UN NUOVO SESSANTENNE

Non sono vecchio, sono “baby boomer”.
A differenza dei miei genitori e dei miei nonni, faccio parte della generazione che non ha conosciuto la guerra.
Sono stato protagonista di grandi cambiamenti, nella vita e nella società.
Se mi guardo indietro, mi vedo come i nostri genitori quando avevano 40 anni.
Mi ritengo un baby pensionato, ma anche uno che è andato via dagli affetti più cari troppo presto e quindi diventato grande prima del tempo.
Al contrario di tanti miei coetanei in pensione, non ci penso lontanamente di trovare un altro lavoro. Utilizzo il mio tempo libero, per curare il tempo che mi rimane da vivere, questa diventa la scusa per trovare il tempo per racimolare i miei racconti di vita, dal mio blog personale, e lasciarli ai posteri, impressi su carta. Le mie figlie sono grandi già da tempo e mi hanno nutrito di soddisfazioni. Chiedo solo una duratura alleanza alla donna che mi sopporta da 35 anni, nell’aiutarmi a comprendere, sempre al meglio, le sue necessità. Insomma vorrei continuare, se il Signore me lo permette, a sognare, insieme a lei, ancora fino a 90 anni. Oltretutto sarò obbligato in solido, dalla nuova vita che si mostrerà tra settembre ed ottobre. L’emozione di diventare nonno.
Ma vogliamo parlare della sessualità di questi giovani sessantenni?
Una generazione che ha scoperto il sesso tramite le pagine patinate di Postalmarket, quelle modelle con i vestiti succinti e biancheria intima mostrata, come nessuna TV avrebbe mai fatto. L’andare troppo spesso dai barbieri, per rubare i piccoli calendari pieghevoli ed odorosi, che mostravano avvenenti donnine nude.
Bisogna vergognarsene?
La società stava cambiando, la sessualità diventava libera e non più nascosta, insomma non era più un tabù.
La generazione che ha conosciuto i primi calcolatori, i primi computer in commercio pronti per essere utilizzati da tutti.
Siamo i sessantenni che hanno rubato i social ai giovani, buttandoli fuori da Facebook e Twitter, relegandoli su Instagram, dove non si parla, non si discute, si dialoga con gli scatti istantanei che non resteranno in memoria a nessuno. Generazione strana, duttile ed accomodante, che ha imparato a dialogare con i vecchi, ad ascoltare i giovani, ma anche a dare ordini ad "Alexa", a "Ehi Siri" ed a "Ok Google".

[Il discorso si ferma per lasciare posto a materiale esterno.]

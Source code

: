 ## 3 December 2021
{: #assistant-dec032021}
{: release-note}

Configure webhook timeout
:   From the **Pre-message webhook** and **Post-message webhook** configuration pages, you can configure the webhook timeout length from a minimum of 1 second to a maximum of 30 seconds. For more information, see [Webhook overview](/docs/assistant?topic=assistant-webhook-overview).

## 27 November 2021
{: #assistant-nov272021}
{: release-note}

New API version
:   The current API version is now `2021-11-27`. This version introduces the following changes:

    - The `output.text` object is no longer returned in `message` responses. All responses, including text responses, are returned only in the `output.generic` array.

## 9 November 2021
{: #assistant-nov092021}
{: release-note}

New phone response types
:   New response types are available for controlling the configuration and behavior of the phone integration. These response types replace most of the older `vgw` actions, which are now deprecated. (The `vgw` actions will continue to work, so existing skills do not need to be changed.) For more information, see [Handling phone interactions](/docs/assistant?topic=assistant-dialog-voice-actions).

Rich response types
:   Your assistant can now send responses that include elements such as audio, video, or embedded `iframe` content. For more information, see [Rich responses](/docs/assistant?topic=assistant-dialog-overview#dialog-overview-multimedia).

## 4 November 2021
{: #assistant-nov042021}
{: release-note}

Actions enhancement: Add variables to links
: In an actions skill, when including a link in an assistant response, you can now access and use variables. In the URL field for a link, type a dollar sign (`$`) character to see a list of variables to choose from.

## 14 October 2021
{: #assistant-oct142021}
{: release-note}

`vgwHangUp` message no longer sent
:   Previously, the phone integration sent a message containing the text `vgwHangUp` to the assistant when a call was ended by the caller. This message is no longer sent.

Ho anche tante paure però. La prima di veder perdere la felicità delle mie figlie, pur sapendo che sarà difficile. Il timore di perdere la salute. Esperienza già fatta in un recente passato, relegato e rinchiuso a chiave nel dimenticatoio.

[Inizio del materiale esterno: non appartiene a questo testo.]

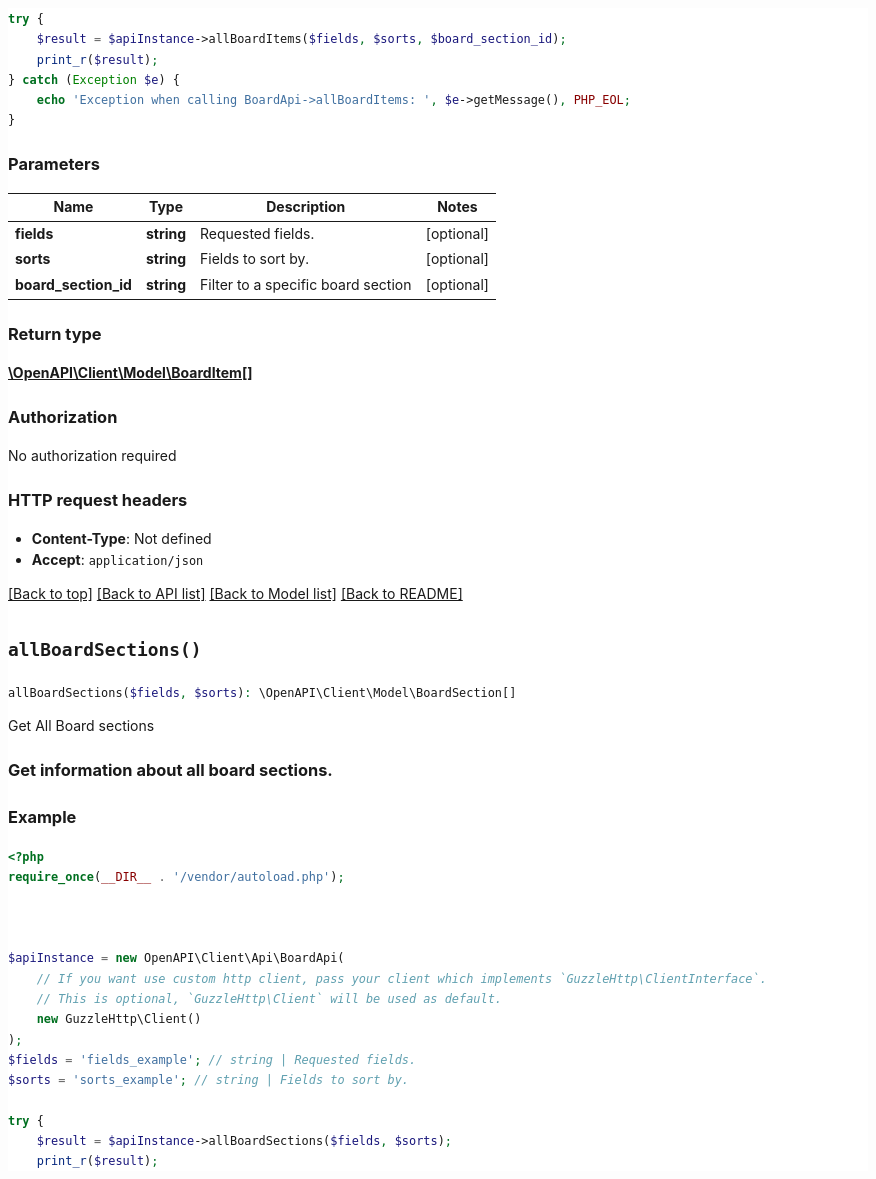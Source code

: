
 ```php
try {
    $result = $apiInstance->allBoardItems($fields, $sorts, $board_section_id);
    print_r($result);
} catch (Exception $e) {
    echo 'Exception when calling BoardApi->allBoardItems: ', $e->getMessage(), PHP_EOL;
}
```

### Parameters

| Name | Type | Description  | Notes |
| ------------- | ------------- | ------------- | ------------- |
| **fields** | **string**| Requested fields. | [optional] |
| **sorts** | **string**| Fields to sort by. | [optional] |
| **board_section_id** | **string**| Filter to a specific board section | [optional] |

### Return type

[**\OpenAPI\Client\Model\BoardItem[]**](../Model/BoardItem.md)

### Authorization

No authorization required

### HTTP request headers

- **Content-Type**: Not defined
- **Accept**: `application/json`

[[Back to top]](#) [[Back to API list]](../../README.md#endpoints)
[[Back to Model list]](../../README.md#models)
[[Back to README]](../../README.md)

## `allBoardSections()`

```php
allBoardSections($fields, $sorts): \OpenAPI\Client\Model\BoardSection[]
```

Get All Board sections

### Get information about all board sections.

### Example

```php
<?php
require_once(__DIR__ . '/vendor/autoload.php');



$apiInstance = new OpenAPI\Client\Api\BoardApi(
    // If you want use custom http client, pass your client which implements `GuzzleHttp\ClientInterface`.
    // This is optional, `GuzzleHttp\Client` will be used as default.
    new GuzzleHttp\Client()
);
$fields = 'fields_example'; // string | Requested fields.
$sorts = 'sorts_example'; // string | Fields to sort by.

try {
    $result = $apiInstance->allBoardSections($fields, $sorts);
    print_r($result);
```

La paura di perdere l’ultimo genitore rimasto, che ha imboccato il tunnel della demenza. Non avere più un interlocutore conosciuto da sessant’anni e perdere la qualifica materiale di figlio. La paura di perdere l’amore di Rita, l’affetto dei fratelli.

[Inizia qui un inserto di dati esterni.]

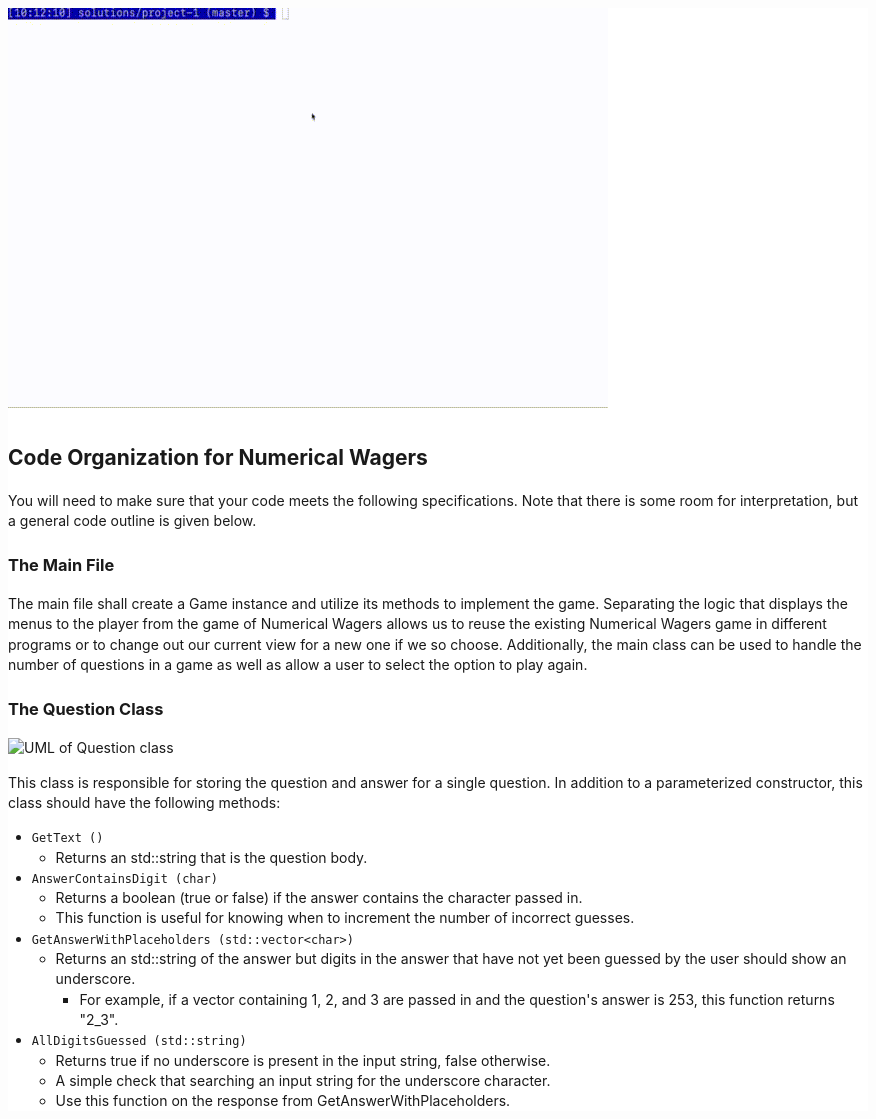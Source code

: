 ![Sample execution of program](demo.gif)

## Code Organization for Numerical Wagers
You will need to make sure that your code meets the following specifications.
Note that there is some room for interpretation, but a general code outline is given below.
 
### The Main File
The main file shall create a Game instance and utilize its methods to implement the game.
Separating the logic that displays the menus to the player from the game of Numerical Wagers allows us to reuse the existing Numerical Wagers game in different programs or to change out our current view for a new one if we so choose.
Additionally, the main class can be used to handle the number of questions in a game as well as allow a user to select the option to play again.

### The Question Class
![UML of Question class](http://www.plantuml.com/plantuml/png/NP3D2i8m383lVOeSD-PUO8XC57PL43pNDco5s4AJwK1yT_U3KdSBvSltbTGiEaf_9sL8CyEvHnONl7gf4WG7gO35LXLBTBvLfVRynFZ_M7oNiZoP4sAJuhbIHODomK4Wos6bsi_-G_2YdUUZQzr8cKv7iDCyyRSGQ5OixDL9To9ji0jaCV8IVg2H4BVJvcuLWR52DAkvwP4PBQI__JNUgaPlnzjy0000)

This class is responsible for storing the question and answer for a single question.
In addition to a parameterized constructor, this class should have the following methods:
* `GetText ()`
	* Returns an std::string that is the question body.
* `AnswerContainsDigit (char)`
	* Returns a boolean (true or false) if the answer contains the character passed in.
	* This function is useful for knowing when to increment the number of incorrect guesses.
* `GetAnswerWithPlaceholders (std::vector<char>)`
	* Returns an std::string of the answer but digits in the answer that have not yet been guessed by the user should show an underscore.
		* For example, if a vector containing 1, 2, and 3 are passed in and the question's answer is 253, this function returns "2_3".
* `AllDigitsGuessed (std::string)`
	* Returns true if no underscore is present in the input string, false otherwise.
	* A simple check that searching an input string for the underscore character.
	* Use this function on the response from GetAnswerWithPlaceholders.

Tutte queste situazioni hanno in comune una parola: perdita.
Quello che mi fortifica a questa età è di non aver perso la fede. Valore che mi rafforza e da un senso, mettendo il sale alla mia vita.
Vivo il presente, anche pensando orgogliosamente al passato. Gli anni della spensierata fanciullezza, nel nostro piccolo grande cortile, Shanghai, di San Vito. Quello che ho vissuto nei primi anni adolescenziali a Marigliano, come lavoratore assai precoce. Aver lasciato la famiglia in età troppo presto, per la speranza di arrivare celermente al futuro. Audace nella professione scelta e portata avanti, con sacrificio, volontà e grandissima soddisfazione.
Mi piace, ancora oggi, cercare e mantenere i contatti con quelli che, insieme a me, hanno avuto lo stesso percorso.
Insomma, mi piace vivere il presente, mantenendo un rapporto realistico con il passato.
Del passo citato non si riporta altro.